Ich möchte REISEN & nicht RASEN und vor allem Land und Leute kennen lernen. Dabei steht weniger der sportliche Ehrgeiz im Vordergrund, vielmehr ist mir der Kontakt zu den Menschen das Wichtigste. Das Fahrrad dient mir zum Zweck vorwärts zu kommen und um nicht alles tragen zu müssen. Ich möchte einen gesunden Mix aus: Rad fahren & Wandertouren & Reisen (Zug, Fähre, Flieger). Am meisten hupen hier die Truckerfahrer und winken mir dabei fröhlich zu.
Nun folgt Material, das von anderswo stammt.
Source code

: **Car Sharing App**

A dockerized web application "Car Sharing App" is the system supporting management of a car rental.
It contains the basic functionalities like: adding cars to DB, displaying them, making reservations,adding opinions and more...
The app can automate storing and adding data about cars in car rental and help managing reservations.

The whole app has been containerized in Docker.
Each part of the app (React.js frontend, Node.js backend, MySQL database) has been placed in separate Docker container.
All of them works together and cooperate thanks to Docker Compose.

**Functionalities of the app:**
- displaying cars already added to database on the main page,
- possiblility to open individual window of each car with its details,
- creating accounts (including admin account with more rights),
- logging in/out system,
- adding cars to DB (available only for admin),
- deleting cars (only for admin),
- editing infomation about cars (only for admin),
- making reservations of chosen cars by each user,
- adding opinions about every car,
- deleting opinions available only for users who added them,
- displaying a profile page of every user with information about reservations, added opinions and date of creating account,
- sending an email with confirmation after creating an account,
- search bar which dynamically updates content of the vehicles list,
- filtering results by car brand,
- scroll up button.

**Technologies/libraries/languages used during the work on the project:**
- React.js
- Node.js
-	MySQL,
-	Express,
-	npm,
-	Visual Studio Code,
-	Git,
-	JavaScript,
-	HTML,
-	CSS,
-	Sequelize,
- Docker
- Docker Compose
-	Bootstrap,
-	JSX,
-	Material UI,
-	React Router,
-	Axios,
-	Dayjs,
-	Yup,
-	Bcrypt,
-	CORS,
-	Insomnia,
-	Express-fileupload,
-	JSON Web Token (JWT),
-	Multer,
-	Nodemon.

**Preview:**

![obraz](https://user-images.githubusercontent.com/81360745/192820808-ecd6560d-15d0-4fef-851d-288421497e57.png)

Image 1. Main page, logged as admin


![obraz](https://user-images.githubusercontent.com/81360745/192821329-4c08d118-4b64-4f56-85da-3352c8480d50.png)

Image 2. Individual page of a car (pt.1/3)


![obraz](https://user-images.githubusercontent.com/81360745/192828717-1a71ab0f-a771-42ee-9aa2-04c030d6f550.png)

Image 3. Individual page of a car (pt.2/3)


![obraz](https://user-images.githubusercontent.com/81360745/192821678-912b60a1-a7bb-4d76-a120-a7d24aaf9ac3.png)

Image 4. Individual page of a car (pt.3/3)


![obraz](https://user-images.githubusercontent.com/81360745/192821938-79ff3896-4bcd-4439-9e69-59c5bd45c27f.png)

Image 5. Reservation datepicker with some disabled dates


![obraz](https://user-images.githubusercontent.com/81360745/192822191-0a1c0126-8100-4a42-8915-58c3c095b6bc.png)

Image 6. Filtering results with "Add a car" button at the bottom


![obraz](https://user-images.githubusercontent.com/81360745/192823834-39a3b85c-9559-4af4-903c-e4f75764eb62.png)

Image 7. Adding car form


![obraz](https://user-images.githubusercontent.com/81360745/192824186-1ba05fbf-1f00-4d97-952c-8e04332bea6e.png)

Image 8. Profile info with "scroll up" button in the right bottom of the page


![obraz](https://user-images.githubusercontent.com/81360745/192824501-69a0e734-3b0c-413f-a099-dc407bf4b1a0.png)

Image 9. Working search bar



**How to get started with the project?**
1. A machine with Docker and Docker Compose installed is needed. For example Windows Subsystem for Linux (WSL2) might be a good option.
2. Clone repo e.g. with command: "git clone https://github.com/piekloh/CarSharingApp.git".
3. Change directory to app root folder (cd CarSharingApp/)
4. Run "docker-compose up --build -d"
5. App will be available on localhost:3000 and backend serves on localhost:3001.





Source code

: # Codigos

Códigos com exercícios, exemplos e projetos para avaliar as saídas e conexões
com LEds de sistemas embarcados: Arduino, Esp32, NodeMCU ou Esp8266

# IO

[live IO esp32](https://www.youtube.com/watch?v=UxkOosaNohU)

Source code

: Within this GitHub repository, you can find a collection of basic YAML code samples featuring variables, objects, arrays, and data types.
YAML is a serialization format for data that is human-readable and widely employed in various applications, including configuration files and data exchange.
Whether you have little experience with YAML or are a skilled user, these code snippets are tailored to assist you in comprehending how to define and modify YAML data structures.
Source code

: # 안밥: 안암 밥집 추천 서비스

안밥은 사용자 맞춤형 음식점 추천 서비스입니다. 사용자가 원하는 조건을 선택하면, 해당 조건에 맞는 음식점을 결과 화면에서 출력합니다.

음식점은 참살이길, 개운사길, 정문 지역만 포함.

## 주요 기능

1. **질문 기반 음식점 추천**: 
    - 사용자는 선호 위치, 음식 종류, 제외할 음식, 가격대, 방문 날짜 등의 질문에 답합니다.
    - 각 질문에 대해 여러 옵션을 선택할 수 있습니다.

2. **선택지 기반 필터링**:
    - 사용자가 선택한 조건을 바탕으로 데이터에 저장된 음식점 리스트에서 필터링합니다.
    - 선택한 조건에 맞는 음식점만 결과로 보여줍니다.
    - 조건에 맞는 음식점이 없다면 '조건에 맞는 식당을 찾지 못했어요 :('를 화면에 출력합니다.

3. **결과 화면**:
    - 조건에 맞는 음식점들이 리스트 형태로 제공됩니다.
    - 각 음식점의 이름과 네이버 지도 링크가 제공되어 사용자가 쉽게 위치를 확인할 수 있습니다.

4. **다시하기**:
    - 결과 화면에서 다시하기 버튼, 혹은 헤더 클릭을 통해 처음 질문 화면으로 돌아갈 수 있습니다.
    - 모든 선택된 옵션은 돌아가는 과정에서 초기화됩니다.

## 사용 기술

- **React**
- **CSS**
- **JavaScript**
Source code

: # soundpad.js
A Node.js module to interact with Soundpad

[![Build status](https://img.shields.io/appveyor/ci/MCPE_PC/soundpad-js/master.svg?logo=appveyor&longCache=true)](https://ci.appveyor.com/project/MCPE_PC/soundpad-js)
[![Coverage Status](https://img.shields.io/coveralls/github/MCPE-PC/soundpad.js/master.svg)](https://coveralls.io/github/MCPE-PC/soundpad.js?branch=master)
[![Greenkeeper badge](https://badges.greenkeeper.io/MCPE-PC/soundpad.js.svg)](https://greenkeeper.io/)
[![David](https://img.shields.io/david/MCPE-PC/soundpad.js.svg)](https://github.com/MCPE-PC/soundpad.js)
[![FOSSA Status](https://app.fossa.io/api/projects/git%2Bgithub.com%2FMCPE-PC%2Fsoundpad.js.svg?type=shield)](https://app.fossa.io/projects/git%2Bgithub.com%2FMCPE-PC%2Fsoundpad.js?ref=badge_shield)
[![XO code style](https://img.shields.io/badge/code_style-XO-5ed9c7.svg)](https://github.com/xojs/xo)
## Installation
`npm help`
Ich fühle mich mit ihnen verbunden. Auch sie REISEN auf den Straßen in die große weite Welt. Dann treffe ich Leute, die mal mit dem Rad fahren möchten, um zu wissen, wie es sich anfühlt:
Herzensmomente
Für manchen Mann wecke ich die Sehnsucht nach einer Frau: Da war Michael, der mir den Rucksack abnahm und mich an der Hand im Nationalpark Stolby herum führte. Oder der Taxifahrer Saizev auf dem Weg nach Listwjanka, der mit seiner Schwester zusammen in einem Haus lebt und mich mein Zelt im Vorgarten aufstellen ließ. Machte mir abends einen frischen Omul Salat und spielte mir Lieder auf der Gitarre vor. Da war Boris in Listwjanka, der mir spontan zur Hand ging, als ich mein Fahrrad reparierte und mir abends stundenlang uneingeschränkte Aufmerksamkeit schenkte. Oder Sergej zusammen mit Boris die sich mit dem google Translator Russisch-Deutsch auf das herzlichste von mir verabschiedeten. Manche Männer bleiben in den Dörfern ihr ganzes Leben alleine, weil die Frauen in die Stadt ziehen, um ein bequemeres Leben zu führen. Ich könnte hier an jeder Ecke „gefühlte“ hundert Mal heiraten. Bild am Strand von Listwjanka – rechts und links von mir Anwärter (ganz links Jan aus Bautzen):
Für manche junge Frau wecke ich die Sehnsucht auf die große weite Welt und bekomme spontan einen Ring geschenkt. Wie es mir im Freilichtmuseum Talzy passierte. Oder Elena in Listwjanka, die ihre Abenteuerlust neu entdeckte, sich ein Fahrrad auslieh und mit mir durch den Ort radelte, bzw. spontan mit mir auf einen Berg rannte, um so eine tolle Sicht auf den Baikalsee zu haben. Da war die warmherzige Familie mit zwei kleinen Kindern (8 + 4) und drei Katzenbabys die das Hostel in Sludjanka führen. Oder Juri mit seiner Familie und Eltern in Ulan Ude, wo ich wohnen und am Familienleben teilnehmen durfte. Diese Herzlichkeit in den Familien und der Menschen lassen ganz großes Heimweh in mir hoch kommen und jeder bekommt meine Filme gegen „Heimweh“ zu sehen. Wanja (8 Jahre) im Hostel Sludjanka wollte sie unbedingt auf seinem Stick haben. Nach dicken Krokodilstränen, weil der Stick Gigabyte mäßig zu klein war, fanden wir aber doch noch eine technische Lösung und so erfreut er sich nun der Filme und den selbst gemachten effektierten Bildschirmfoto´s auf dem Familienrechner. Das Abschied nehmen von diesen innigen Begegnungen fällt mir dann immer besonders schwer. Es verbreitet ein Gefühl in mir, länger bleiben zu wollen oder wieder zu kommen.
die Russische Seele
Hast du von den Menschen hier ihr Herz erobert, kannst du dich kaum ihrer grenzenlosen Freizügigkeit erwehren. Bekommst einen Rundflug geschenkt, wirst dem besten Freund vorgestellt, der einen Sauna Komplex besitzt, kannst kostenlos in die Sauna gehen und bekommst noch eine asiatische Massage obendrauf. Als ich erzählte, dass wir in Deutschland gemischt und nackt in die Sauna gehen, war tagelanges Entsetzen und Belustigung zugleich die Reaktion – hier in Burjatien unvorstellbar!!!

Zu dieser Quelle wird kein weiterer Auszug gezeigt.